- [RECORDS SHOWN]
-=-=-=-=-

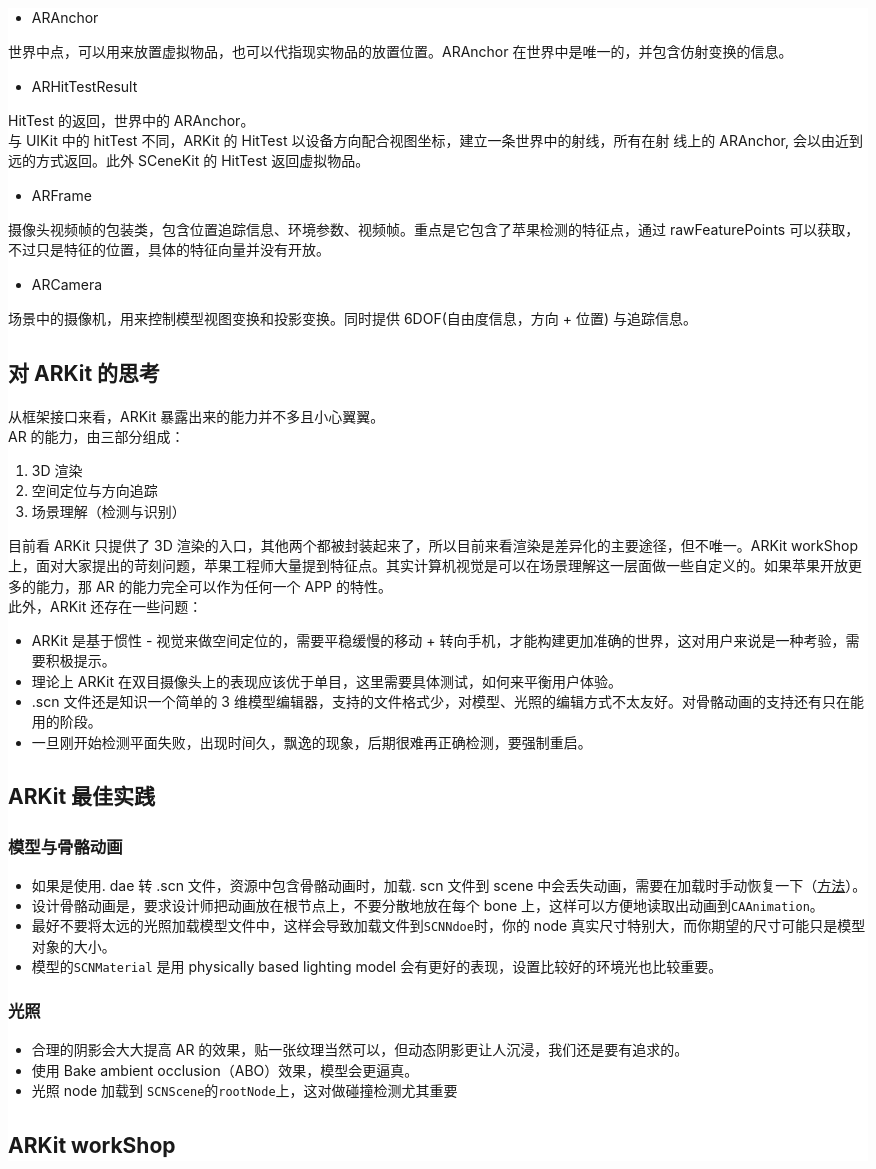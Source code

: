 *   ARAnchor

世界中点，可以用来放置虚拟物品，也可以代指现实物品的放置位置。ARAnchor 在世界中是唯一的，并包含仿射变换的信息。

*   ARHitTestResult

HitTest 的返回，世界中的 ARAnchor。  
与 UIKit 中的 hitTest 不同，ARKit 的 HitTest 以设备方向配合视图坐标，建立一条世界中的射线，所有在射 线上的 ARAnchor, 会以由近到远的方式返回。此外 SCeneKit 的 HitTest 返回虚拟物品。

*   ARFrame

摄像头视频帧的包装类，包含位置追踪信息、环境参数、视频帧。重点是它包含了苹果检测的特征点，通过 rawFeaturePoints 可以获取，不过只是特征的位置，具体的特征向量并没有开放。

*   ARCamera

场景中的摄像机，用来控制模型视图变换和投影变换。同时提供 6DOF(自由度信息，方向 + 位置) 与追踪信息。

对 ARKit 的思考
-----------

从框架接口来看，ARKit 暴露出来的能力并不多且小心翼翼。  
AR 的能力，由三部分组成：

1.  3D 渲染
2.  空间定位与方向追踪
3.  场景理解（检测与识别）

目前看 ARKit 只提供了 3D 渲染的入口，其他两个都被封装起来了，所以目前来看渲染是差异化的主要途径，但不唯一。ARKit workShop 上，面对大家提出的苛刻问题，苹果工程师大量提到特征点。其实计算机视觉是可以在场景理解这一层面做一些自定义的。如果苹果开放更多的能力，那 AR 的能力完全可以作为任何一个 APP 的特性。  
此外，ARKit 还存在一些问题：

*   ARKit 是基于惯性 - 视觉来做空间定位的，需要平稳缓慢的移动 + 转向手机，才能构建更加准确的世界，这对用户来说是一种考验，需要积极提示。
*   理论上 ARKit 在双目摄像头上的表现应该优于单目，这里需要具体测试，如何来平衡用户体验。
*   .scn 文件还是知识一个简单的 3 维模型编辑器，支持的文件格式少，对模型、光照的编辑方式不太友好。对骨骼动画的支持还有只在能用的阶段。
*   一旦刚开始检测平面失败，出现时间久，飘逸的现象，后期很难再正确检测，要强制重启。

ARKit 最佳实践
----------

### 模型与骨骼动画

*   如果是使用. dae 转 .scn 文件，资源中包含骨骼动画时，加载. scn 文件到 scene 中会丢失动画，需要在加载时手动恢复一下（[方法](https://links.jianshu.com/go?to=https%3A%2F%2Fstackoverflow.com%2Fquestions%2F41130425%2Fscenekit-load-node-with-animation-from-separate-scn-file%2F44458805%2344458805)）。
*   设计骨骼动画是，要求设计师把动画放在根节点上，不要分散地放在每个 bone 上，这样可以方便地读取出动画到`CAAnimation`。
*   最好不要将太远的光照加载模型文件中，这样会导致加载文件到`SCNNdoe`时，你的 node 真实尺寸特别大，而你期望的尺寸可能只是模型对象的大小。
*   模型的`SCNMaterial` 是用 physically based lighting model 会有更好的表现，设置比较好的环境光也比较重要。

### 光照

*   合理的阴影会大大提高 AR 的效果，贴一张纹理当然可以，但动态阴影更让人沉浸，我们还是要有追求的。
*   使用 Bake ambient occlusion（ABO）效果，模型会更逼真。
*   光照 node 加载到 `SCNScene`的`rootNode`上，这对做碰撞检测尤其重要

ARKit workShop
--------------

-=-=-=-=-

- [TASK DIRECTIONS]
Filter the data, keeping only the lines that contain "ARAnchor".

- [FINISHED EXERCISE]
: *   ARAnchor
世界中点，可以用来放置虚拟物品，也可以代指现实物品的放置位置。ARAnchor 在世界中是唯一的，并包含仿射变换的信息。
HitTest 的返回，世界中的 ARAnchor。  
与 UIKit 中的 hitTest 不同，ARKit 的 HitTest 以设备方向配合视图坐标，建立一条世界中的射线，所有在射 线上的 ARAnchor, 会以由近到远的方式返回。此外 SCeneKit 的 HitTest 返回虚拟物品。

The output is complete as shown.